You can run tests in different configurations with test sequences and run configurations.
- Access to test sequence configuration (possible if the project contains 2 or more test suites).
- Test sequence configuration.
- Run configuration selection per test suite.
Use validations
Testing software is always about comparing a desired to an actual behavior/state. A test case without a validation is a test case without purpose.
Use variables
Use variables instead of constant values in modules to make them reusable and your test more flexible.
- Constant strings for two values set as part of the module
- Replacing them with variables makes the module reusable
Maintain your variables
Regularly clean up your variables and delete unused ones. Make sure all variables have sensible default values. This is important when values from a bound data column can’t be retrieved, like when running a recording module directly and not as part of a test suite.
- Unused variable.
- The variables’ default values.
Keep data sources close to where they’re used
Assign data sources or parameters as close to the test containers where they’ll feed values to variables. At worst, a data source should be no more than 2 test container levels away from where it’s used.
The descendants of a test container inherit its data sources. However, over several levels, it gets quite hard to tell what is going on.
- Ideal: the data source is assigned to the test container that contains the bound variable.
- Avoid assigning the data source to test containers farther away, like these two.
Think twice before using conditions
Sometimes, conditions are necessary, but often, they can be avoided with a different test container structure.
Conditions increase complexity, make maintainability worse, and are often an issue in collaboration.
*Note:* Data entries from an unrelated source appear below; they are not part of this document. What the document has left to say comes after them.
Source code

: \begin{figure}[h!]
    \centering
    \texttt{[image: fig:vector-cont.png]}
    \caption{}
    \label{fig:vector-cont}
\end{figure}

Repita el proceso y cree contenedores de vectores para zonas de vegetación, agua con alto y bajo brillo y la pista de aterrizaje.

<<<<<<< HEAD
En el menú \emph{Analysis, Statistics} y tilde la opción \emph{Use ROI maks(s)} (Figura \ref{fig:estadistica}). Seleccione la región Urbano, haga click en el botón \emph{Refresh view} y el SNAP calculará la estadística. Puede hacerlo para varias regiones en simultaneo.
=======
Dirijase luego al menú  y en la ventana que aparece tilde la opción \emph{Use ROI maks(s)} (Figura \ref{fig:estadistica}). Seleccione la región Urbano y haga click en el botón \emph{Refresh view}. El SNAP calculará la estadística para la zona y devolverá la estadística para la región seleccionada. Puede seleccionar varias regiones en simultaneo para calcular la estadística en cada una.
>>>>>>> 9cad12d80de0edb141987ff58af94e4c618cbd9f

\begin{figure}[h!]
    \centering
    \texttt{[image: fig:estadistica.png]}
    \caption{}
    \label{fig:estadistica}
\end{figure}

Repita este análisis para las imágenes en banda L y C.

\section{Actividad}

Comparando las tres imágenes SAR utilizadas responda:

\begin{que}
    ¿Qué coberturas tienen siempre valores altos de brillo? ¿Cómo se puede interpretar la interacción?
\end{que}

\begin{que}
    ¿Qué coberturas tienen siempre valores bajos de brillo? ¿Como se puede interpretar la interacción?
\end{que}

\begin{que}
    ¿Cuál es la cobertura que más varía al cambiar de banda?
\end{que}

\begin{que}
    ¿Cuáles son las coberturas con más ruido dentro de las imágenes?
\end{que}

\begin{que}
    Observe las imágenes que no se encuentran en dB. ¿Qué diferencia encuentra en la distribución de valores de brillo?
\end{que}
This is especially true when conditions extend over several test container levels. At worst, conditions should extend over no more than 2 nested test container levels.
Here are two examples:
- The test container only executes a part of the data source based on a condition.
- It’s better to remove the condition and adjust the data source so it only contains the data required.
- Here, we have a test case where descendant structures are executed only if conditions are fulfilled.
- We can replace this by splitting up the test case into two separate ones and replicating the structure with test containers that are always executed.